BEGIN DATA EXTRACT

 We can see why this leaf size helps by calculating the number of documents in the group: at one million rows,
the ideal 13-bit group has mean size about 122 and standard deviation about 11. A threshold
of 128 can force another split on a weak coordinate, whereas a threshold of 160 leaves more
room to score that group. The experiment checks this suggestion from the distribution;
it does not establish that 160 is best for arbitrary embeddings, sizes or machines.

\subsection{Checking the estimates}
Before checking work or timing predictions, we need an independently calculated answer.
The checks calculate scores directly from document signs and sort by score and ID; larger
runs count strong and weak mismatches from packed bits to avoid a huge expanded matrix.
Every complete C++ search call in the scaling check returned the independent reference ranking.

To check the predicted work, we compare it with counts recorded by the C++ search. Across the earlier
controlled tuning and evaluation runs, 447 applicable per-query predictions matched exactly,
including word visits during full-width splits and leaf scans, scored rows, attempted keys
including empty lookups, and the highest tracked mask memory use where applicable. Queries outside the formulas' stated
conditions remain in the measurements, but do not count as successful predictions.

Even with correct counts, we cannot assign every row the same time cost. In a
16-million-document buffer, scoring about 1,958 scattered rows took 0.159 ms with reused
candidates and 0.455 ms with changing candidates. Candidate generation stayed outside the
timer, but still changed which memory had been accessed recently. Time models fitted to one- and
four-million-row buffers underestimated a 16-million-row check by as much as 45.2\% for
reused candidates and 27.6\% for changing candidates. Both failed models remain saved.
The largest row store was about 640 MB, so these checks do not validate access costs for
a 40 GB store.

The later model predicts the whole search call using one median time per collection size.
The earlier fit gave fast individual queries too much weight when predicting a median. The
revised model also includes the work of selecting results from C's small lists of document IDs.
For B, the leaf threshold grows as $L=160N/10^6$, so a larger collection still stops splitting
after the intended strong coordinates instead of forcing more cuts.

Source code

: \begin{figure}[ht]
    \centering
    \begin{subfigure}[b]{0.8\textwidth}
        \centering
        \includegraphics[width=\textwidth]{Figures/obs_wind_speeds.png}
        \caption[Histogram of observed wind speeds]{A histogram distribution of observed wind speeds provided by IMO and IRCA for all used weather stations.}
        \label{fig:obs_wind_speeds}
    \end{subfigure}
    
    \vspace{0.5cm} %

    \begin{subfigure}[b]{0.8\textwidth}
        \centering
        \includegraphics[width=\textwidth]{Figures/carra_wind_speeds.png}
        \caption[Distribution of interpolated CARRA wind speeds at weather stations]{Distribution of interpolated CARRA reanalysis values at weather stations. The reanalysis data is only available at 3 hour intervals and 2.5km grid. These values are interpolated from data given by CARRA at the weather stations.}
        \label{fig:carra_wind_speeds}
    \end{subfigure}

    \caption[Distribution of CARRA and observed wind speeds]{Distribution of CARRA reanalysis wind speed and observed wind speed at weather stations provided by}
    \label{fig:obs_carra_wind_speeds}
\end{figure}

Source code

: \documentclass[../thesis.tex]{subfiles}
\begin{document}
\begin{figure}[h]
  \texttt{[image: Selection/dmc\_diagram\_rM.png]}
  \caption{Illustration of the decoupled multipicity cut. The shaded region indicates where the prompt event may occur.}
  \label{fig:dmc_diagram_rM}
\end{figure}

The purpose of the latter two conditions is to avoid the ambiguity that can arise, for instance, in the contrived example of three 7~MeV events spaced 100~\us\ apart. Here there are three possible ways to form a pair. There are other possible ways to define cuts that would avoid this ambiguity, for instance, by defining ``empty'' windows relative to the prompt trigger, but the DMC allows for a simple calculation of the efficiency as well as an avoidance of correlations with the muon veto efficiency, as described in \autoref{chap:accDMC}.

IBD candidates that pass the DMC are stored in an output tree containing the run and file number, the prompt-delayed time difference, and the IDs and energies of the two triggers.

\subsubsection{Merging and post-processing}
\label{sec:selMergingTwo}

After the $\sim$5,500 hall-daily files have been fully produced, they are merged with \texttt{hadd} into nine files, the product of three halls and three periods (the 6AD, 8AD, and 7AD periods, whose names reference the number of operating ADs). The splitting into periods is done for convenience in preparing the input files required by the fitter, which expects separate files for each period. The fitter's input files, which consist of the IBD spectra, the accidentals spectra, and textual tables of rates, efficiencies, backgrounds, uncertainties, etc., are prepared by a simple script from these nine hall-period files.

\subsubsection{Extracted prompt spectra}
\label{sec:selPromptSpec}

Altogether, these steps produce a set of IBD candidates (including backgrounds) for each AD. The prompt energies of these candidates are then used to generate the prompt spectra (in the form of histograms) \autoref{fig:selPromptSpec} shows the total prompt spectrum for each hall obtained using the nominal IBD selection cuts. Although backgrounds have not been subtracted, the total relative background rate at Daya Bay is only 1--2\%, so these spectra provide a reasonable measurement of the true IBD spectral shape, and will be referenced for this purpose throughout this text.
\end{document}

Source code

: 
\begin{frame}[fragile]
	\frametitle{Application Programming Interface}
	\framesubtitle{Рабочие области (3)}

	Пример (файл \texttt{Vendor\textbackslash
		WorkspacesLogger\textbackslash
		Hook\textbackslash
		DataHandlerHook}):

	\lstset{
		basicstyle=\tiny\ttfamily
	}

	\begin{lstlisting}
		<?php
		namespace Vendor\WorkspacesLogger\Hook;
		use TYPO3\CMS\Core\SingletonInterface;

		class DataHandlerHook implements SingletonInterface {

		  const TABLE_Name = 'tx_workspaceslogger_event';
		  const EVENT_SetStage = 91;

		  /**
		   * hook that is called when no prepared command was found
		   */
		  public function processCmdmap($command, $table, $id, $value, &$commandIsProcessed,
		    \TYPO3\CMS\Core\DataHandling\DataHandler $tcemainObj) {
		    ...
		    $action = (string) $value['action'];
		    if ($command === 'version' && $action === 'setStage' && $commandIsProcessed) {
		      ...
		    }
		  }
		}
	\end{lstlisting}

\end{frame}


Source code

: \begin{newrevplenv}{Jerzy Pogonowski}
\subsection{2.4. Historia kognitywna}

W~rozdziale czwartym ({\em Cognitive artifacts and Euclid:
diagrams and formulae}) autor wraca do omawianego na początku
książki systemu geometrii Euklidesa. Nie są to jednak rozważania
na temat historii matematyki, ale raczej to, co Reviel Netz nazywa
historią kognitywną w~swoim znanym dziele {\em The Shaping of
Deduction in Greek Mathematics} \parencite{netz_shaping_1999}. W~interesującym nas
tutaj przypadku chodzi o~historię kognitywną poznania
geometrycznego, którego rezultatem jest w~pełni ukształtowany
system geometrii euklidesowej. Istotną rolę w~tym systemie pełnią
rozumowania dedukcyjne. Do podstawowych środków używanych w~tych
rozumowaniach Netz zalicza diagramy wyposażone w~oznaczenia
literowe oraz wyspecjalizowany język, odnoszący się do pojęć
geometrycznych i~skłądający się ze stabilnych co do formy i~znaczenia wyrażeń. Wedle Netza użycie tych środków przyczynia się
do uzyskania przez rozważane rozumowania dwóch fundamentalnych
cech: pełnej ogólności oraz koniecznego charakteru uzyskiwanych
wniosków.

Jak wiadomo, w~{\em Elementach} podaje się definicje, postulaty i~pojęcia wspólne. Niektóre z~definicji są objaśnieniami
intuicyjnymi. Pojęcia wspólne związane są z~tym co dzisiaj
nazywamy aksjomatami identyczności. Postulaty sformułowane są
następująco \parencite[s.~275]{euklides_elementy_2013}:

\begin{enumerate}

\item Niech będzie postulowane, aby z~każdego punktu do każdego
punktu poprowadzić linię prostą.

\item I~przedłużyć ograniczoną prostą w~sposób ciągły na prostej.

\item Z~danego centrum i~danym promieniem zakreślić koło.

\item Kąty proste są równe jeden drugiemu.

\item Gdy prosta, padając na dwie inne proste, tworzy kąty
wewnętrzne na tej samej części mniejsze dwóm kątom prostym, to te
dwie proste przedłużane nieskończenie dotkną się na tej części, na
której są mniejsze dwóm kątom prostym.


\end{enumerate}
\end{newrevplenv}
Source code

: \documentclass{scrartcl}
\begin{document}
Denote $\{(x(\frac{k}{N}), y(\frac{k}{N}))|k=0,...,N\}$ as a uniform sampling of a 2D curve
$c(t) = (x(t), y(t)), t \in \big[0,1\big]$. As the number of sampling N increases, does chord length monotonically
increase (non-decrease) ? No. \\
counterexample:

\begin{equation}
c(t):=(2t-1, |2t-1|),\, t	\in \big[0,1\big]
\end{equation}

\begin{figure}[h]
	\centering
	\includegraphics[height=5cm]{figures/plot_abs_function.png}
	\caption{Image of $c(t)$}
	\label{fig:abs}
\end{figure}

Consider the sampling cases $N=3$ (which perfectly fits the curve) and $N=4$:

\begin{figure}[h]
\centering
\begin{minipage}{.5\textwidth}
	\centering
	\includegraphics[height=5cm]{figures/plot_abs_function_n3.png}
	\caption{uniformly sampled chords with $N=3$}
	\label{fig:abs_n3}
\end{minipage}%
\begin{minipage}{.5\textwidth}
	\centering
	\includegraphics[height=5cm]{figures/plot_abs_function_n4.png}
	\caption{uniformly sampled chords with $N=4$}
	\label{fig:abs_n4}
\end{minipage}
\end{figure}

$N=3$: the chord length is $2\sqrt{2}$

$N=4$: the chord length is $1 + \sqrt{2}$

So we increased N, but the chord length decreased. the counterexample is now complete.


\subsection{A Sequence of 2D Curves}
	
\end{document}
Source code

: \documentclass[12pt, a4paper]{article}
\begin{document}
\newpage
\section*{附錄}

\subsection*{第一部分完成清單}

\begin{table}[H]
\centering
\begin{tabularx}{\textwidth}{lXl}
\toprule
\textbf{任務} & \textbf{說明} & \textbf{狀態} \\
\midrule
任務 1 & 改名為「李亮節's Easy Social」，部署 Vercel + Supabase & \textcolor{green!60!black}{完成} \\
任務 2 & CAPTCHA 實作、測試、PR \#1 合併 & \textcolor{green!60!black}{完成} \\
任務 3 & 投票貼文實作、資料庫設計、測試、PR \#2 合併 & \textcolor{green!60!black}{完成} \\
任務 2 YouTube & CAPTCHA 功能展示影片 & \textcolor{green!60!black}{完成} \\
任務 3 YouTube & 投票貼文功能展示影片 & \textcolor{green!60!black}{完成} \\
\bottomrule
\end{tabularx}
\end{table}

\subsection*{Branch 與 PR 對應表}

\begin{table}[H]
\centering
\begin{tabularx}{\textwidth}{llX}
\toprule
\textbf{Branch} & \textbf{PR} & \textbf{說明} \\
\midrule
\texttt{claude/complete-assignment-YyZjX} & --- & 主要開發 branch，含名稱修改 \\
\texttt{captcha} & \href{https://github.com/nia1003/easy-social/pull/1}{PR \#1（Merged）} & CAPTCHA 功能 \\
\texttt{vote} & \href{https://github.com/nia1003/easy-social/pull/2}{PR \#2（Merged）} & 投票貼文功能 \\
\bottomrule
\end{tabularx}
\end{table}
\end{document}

END DATA EXTRACT

• **EXERCISE GOAL**
Every line above from the line with "z~definicji są objaśnieniami" to the line with "nazywamy aksjomatami identyczności." is wanted, ends included; write them out exactly and add no other line.

• **TASK RESPONSE**
Jak wiadomo, w~{\em Elementach} podaje się definicje, postulaty i~pojęcia wspólne. Niektóre z~definicji są objaśnieniami
intuicyjnymi. Pojęcia wspólne związane są z~tym co dzisiaj
nazywamy aksjomatami identyczności. Postulaty sformułowane są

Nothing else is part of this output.